Many election-integrity activists with good mathematical intuitions looked at the returns and exclaimed, “That just couldn’t have happened by accident.” What they were speaking of, of course, was the fact that Barack Obama led Hillary Clinton by 53.25% to 46.75% in the 35,864 votes cast for one or the other of them on hand-counted paper ballots (HCPBs), whereas he lost to her by 47.27% to 52.73% of the 81,753 *computer-counted* votes cast for one or the other of them on optical scanners (op-scans).

Since it has been so thoroughly demonstrated that the 1.94w memory cards on the op-scans and the GEMS central tabulator are easily hacked (for example, http://www.bbvforums.org/cgi-bin/forums/board-auth.cgi?file=/1954/15595.html ), it looked to be an open-and-shut case that that was exactly what had happened.

But this well justified suspicion (besides being ignored by the main stream media) was instantly discounted in a cacophony of unsupported arguments advanced by the stolen-election denier community ...as well as by some election-integrity activists fearing their cause will be discredited in the event that any of their arguments should ever be proven wrong. So the deniers get a free pass, while the hard working election-fraud sleuths feel they have to hold their tongues.

By contrast, there is no such “asymmetric warfare” in the world of science. All scientists make errors, but their principal concern lies, not with shielding themselves from embarrassment, but instead with advancing of science. So, whenever a given scientific problem proves too complicated to solve in one fell swoop, scientists “bravely” look for new ways to simplify the problem to the point where mathematics will give at least approximately-correct answers almost all of the time.

Here’s the classic example: In the early days of quantum mechanics (which, by the way, is *100% based on* *statistics*) it proved absolutely intractable to calculate the quantum-mechanical behaviors of even small molecules. So in 1927 Max Born and J. Robert Oppenheimer published a paper proposing that, since electrons move so much faster than atomic nuclei, it might be useful to perform calculations that assume (for the sake of actually being able to do any calculations at all) that all nuclei are absolutely stationary. Absurd? Absolutely not! The “Born-Oppenheimer approximation” has proved its extreme usefulness for fully 80 years!

While I’m not a Born or an Oppenheimer, I *am* an accomplished physicist (http://impactglassresearchinternational.com/ ). So, what should I care if anyone should nit-pick the assumption I found necessary – *and appropriate* – for purposes of calculating the probability that the outcome of the Obama-Clinton contest in New Hampshire was honest?

Here’s what I know to be true (no assumptions yet): The boundaries between the HCPB precincts and the op-scan precincts in New Hampshire were laid out years ago by individuals who could not possibly have foreseen the Obama-Clinton contest of 8 January 2008. If they had had anything devious in mind, surely it would have been to give some advantage to Democrats or Republicans (depending on the sympathies of the deciders) in the *General Election.*

Therefore, I assume that, from the standpoint of the Obama-Clinton primary contest, these boundaries were chosen * randomly*.

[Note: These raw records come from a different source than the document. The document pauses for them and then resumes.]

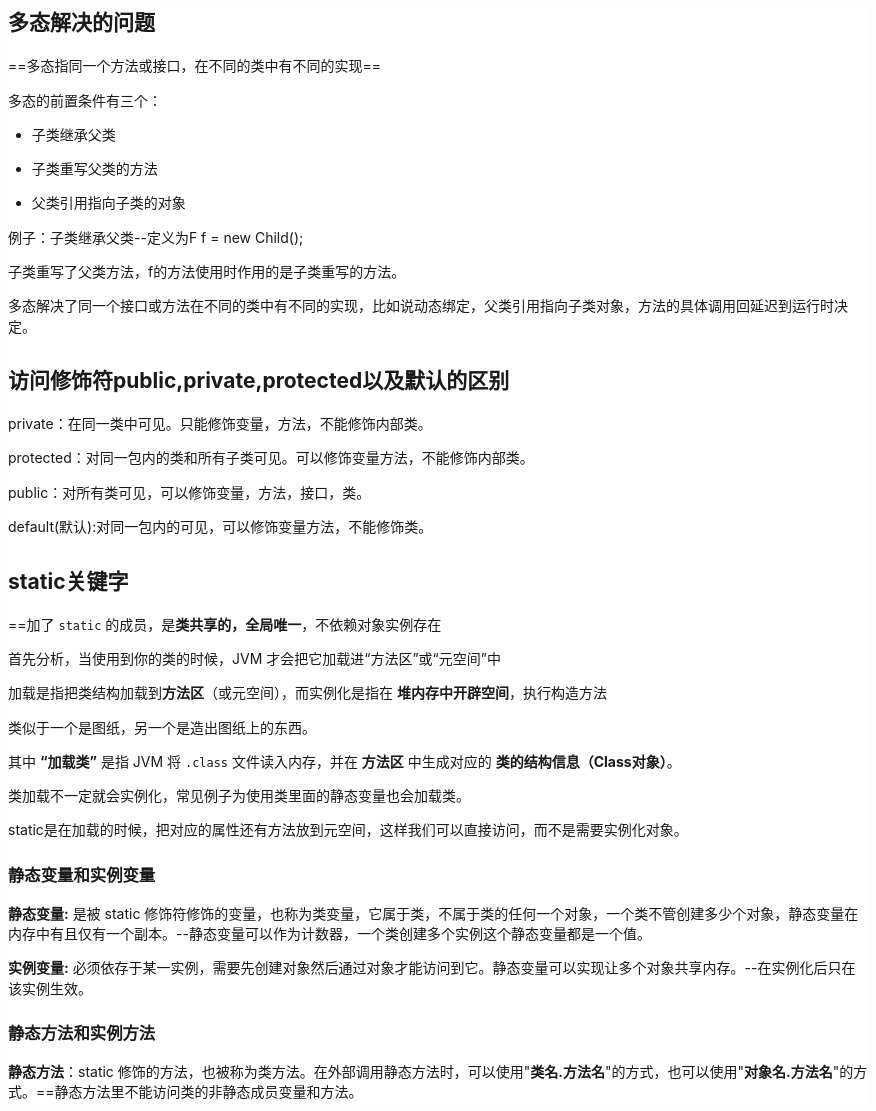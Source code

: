 ## 多态解决的问题

==多态指同一个方法或接口，在不同的类中有不同的实现==

多态的前置条件有三个：

- 子类继承父类

- 子类重写父类的方法

- 父类引用指向子类的对象

  

例子：子类继承父类--定义为F f = new Child();

子类重写了父类方法，f的方法使用时作用的是子类重写的方法。

多态解决了同一个接口或方法在不同的类中有不同的实现，比如说动态绑定，父类引用指向子类对象，方法的具体调用回延迟到运行时决定。

## 访问修饰符public,private,protected以及默认的区别

private：在同一类中可见。只能修饰变量，方法，不能修饰内部类。

protected：对同一包内的类和所有子类可见。可以修饰变量方法，不能修饰内部类。

public：对所有类可见，可以修饰变量，方法，接口，类。

default(默认):对同一包内的可见，可以修饰变量方法，不能修饰类。

  

## static关键字

==加了 `static` 的成员，是**类共享的，全局唯一**，不依赖对象实例存在

首先分析，当使用到你的类的时候，JVM 才会把它加载进“方法区”或“元空间”中

加载是指把类结构加载到**方法区**（或元空间），而实例化是指在 **堆内存中开辟空间**，执行构造方法

类似于一个是图纸，另一个是造出图纸上的东西。

其中 **“加载类”** 是指 JVM 将 `.class` 文件读入内存，并在 **方法区** 中生成对应的 **类的结构信息（Class对象）**。

类加载不一定就会实例化，常见例子为使用类里面的静态变量也会加载类。

static是在加载的时候，把对应的属性还有方法放到元空间，这样我们可以直接访问，而不是需要实例化对象。

  

### 静态变量和实例变量

**静态变量:** 是被 static 修饰符修饰的变量，也称为类变量，它属于类，不属于类的任何一个对象，一个类不管创建多少个对象，静态变量在内存中有且仅有一个副本。--静态变量可以作为计数器，一个类创建多个实例这个静态变量都是一个值。

**实例变量:** 必须依存于某一实例，需要先创建对象然后通过对象才能访问到它。静态变量可以实现让多个对象共享内存。--在实例化后只在该实例生效。

### 静态方法和实例方法

**静态方法**：static 修饰的方法，也被称为类方法。在外部调⽤静态⽅法时，可以使⽤"**类名.⽅法名**"的⽅式，也可以使⽤"**对象名.⽅法名**"的⽅式。==静态方法里不能访问类的非静态成员变量和方法。
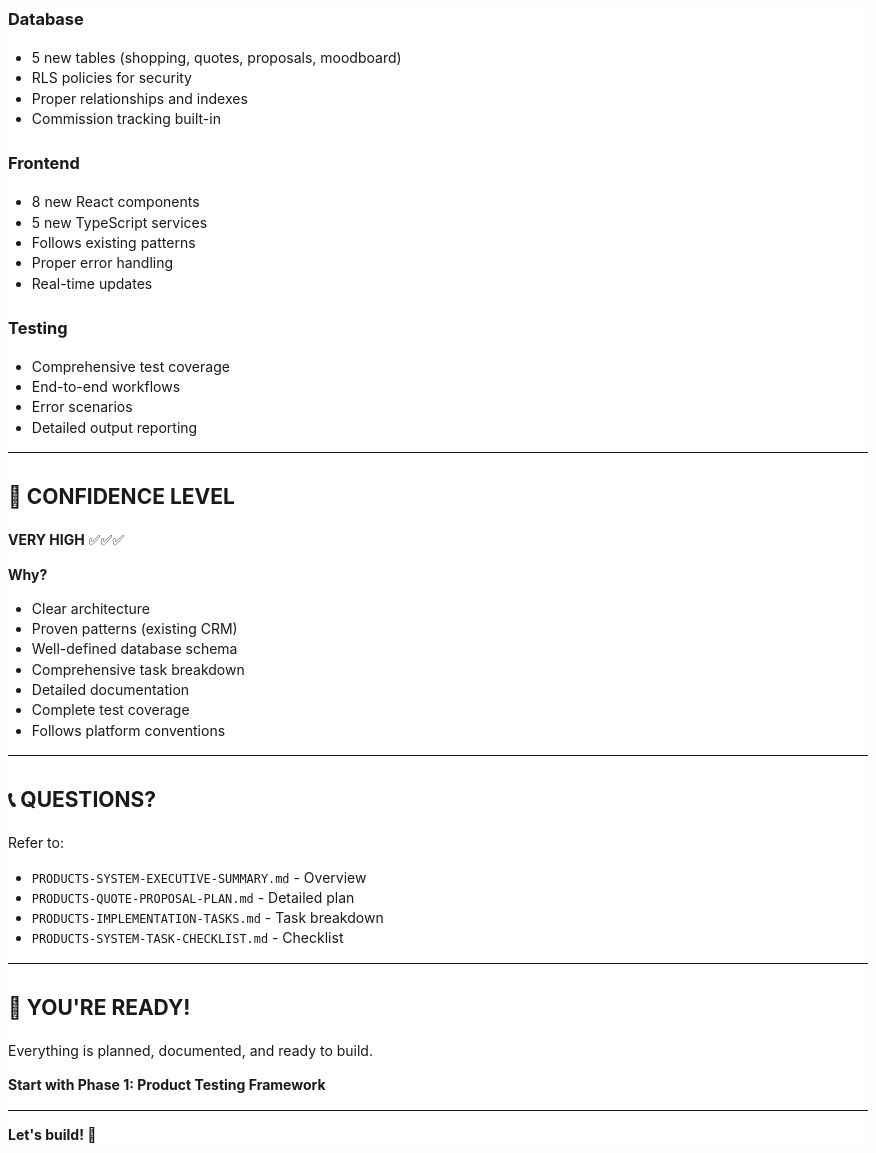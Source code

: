 ### Database
- 5 new tables (shopping, quotes, proposals, moodboard)
- RLS policies for security
- Proper relationships and indexes
- Commission tracking built-in

### Frontend
- 8 new React components
- 5 new TypeScript services
- Follows existing patterns
- Proper error handling
- Real-time updates

### Testing
- Comprehensive test coverage
- End-to-end workflows
- Error scenarios
- Detailed output reporting

---

## 🚀 CONFIDENCE LEVEL

**VERY HIGH** ✅✅✅

**Why?**
- Clear architecture
- Proven patterns (existing CRM)
- Well-defined database schema
- Comprehensive task breakdown
- Detailed documentation
- Complete test coverage
- Follows platform conventions

---

## 📞 QUESTIONS?

Refer to:
- `PRODUCTS-SYSTEM-EXECUTIVE-SUMMARY.md` - Overview
- `PRODUCTS-QUOTE-PROPOSAL-PLAN.md` - Detailed plan
- `PRODUCTS-IMPLEMENTATION-TASKS.md` - Task breakdown
- `PRODUCTS-SYSTEM-TASK-CHECKLIST.md` - Checklist

---

## 🎉 YOU'RE READY!

Everything is planned, documented, and ready to build.

**Start with Phase 1: Product Testing Framework**

---

**Let's build! 🚀**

Shades of Born-Oppenheimer. Under this modest assumption, instructive results can be obtained by proper application of statistics. And when I did perform the appropriate Binomial Statistical calculations, the results I got for the outcome of the Obama-Clinton contest were absolutely stunning – perhaps they will stand as the all-time record for the degree of “statistical impossibility” of any putatively accidental election anomaly! (http://www.electiondefensealliance.org/New_Hampshire_Binomial_Statistics )

In other words,* I find 100% probability that the op-scan tallies were hacked!*

So my challenge to all election-theft deniers is this: *Prove me wrong!* Give me your best shot. But please sign your proofs with your real name ...and don’t fail to append your scientific/mathematical credentials.